GRADE 4: MATHEMATICS

What your child is learning

You can find four areas, or “strands,” in Grade 4 math:

In the Number strands, children

  • add and subtract to 10 000, including numbers with decimals up to hundredths;
  • use mental mathematics to understand multiplication and division facts up to 9 X 9;
  • recall multiplication and related division facts up to 5 x 5;
  • multiply 2- or 3-digit numbers by 1- digit numbers, including multiplying by zero and by 1;
  • divide up to 2-digit numbers by 1- digit numbers, including dividing by 1;
  • name, record and order fractions and decimals (to hundredths) less than or equal to one.

In the Patterns and Relationships strand, children explain patterns in tables and charts.

For the Shape and Space strand, children

  • read and record time and calendar dates;
  • find areas of 2-D shapes;
  • solve problems involving 2-D shapes and 3-D objects.

In the Statistic and probability strand, children make and understand pictographs and bar graphs.

In order to achieve lifelong learning in mathematics, children:

  • communicate what they are thinking and learning;
  • connect math to everyday situations and other subjects;
  • estimate and use mental math strategies;
  • learn through problem solving;
  • reason and explain their thinking;
  • use technology to enhance their learning;
  • use visual images (think in pictures) to describe their thinking.

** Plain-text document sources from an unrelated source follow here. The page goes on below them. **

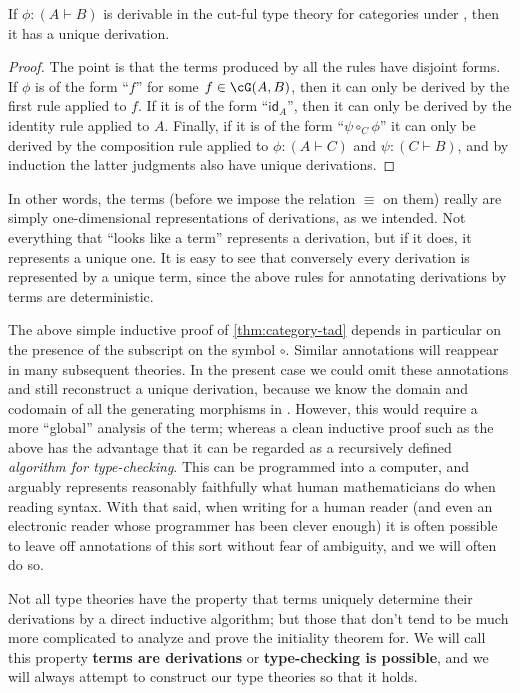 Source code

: \documentclass{book}
\def\idfunc{\mathsf{id}}
\let\types\vdash
\def\comp#1{\circ_{#1}}
\begin{document}
\begin{lem}\label{thm:category-tad}
  If $\phi :(A\types B)$ is derivable in the cut-ful type theory for categories under \cG, then it has a unique derivation.
\end{lem}
\begin{proof}
  The point is that the terms produced by all the rules have disjoint forms.
  If $\phi$ is of the form ``$f$'' for some $f\in\cG(A,B)$, then it can only be derived by the first rule applied to $f$.
  If it is of the form ``$\idfunc_A$'', then it can only be derived by the identity rule applied to $A$.
  Finally, if it is of the form ``$\psi\comp{C}\phi$'' it can only be derived by the composition rule applied to $\phi:(A\types C)$ and $\psi:(C\types B)$, and by induction the latter judgments also have unique derivations.
\end{proof}

In other words, the terms (before we impose the relation $\equiv$ on them) really are simply one-dimensional representations of derivations, as we intended.
Not everything that ``looks like a term'' represents a derivation, but if it does, it represents a unique one.
It is easy to see that conversely every derivation is represented by a unique term, since the above rules for annotating derivations by terms are deterministic.

The above simple inductive proof of \cref{thm:category-tad} depends in particular on the presence of the subscript on the symbol $\circ$.
Similar annotations will reappear in many subsequent theories.
In the present case we could omit these annotations and still reconstruct a unique derivation, because we know the domain and codomain of all the generating morphisms in \cG.
However, this would require a more ``global'' analysis of the term; whereas a clean inductive proof such as the above has the advantage that it can be regarded as a recursively defined \emph{algorithm for type-checking}.
This can be programmed into a computer, and arguably represents reasonably faithfully what human mathematicians do when reading syntax.
With that said, when writing for a human reader (and even an electronic reader whose programmer has been clever enough) it is often possible to leave off annotations of this sort without fear of ambiguity, and we will often do so.

Not all type theories have the property that terms uniquely determine their derivations by a direct inductive algorithm; but those that don't tend to be much more complicated to analyze and prove the initiality theorem for.
We will call this property \textbf{terms are derivations} or \textbf{type-checking is possible}, and we will always attempt to construct our type theories so that it holds.
\end{document}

To find out more about what you child is learning, we encourage you to talk to the teacher. The department has also developed Curriculum Essentials posters that provide an overview of the knowledge, processes and skills for this subject area. You may also wish to refer to the Manitoba Curriculum Framework of Outcomes.

How your child is assessed

Your child’s teacher will assess students on the four math strands.  Your child’s progress will be measured in three categories, shown on your child’s report card:

  • knowledge and understanding
  • mental math and estimation
  • problem solving

The teacher will report on your child’s progress three times a year. The information from each report helps you to support your child’s learning. You can use it to talk with your child and your child’s teacher about results, strengths, challenges and what your child will be doing next.

Frequently Asked Questions

Here are some questions that are often asked about mathematics:

If you have a question that isn't answered here, you can ask your child's teacher or use the comment form on the left of the page.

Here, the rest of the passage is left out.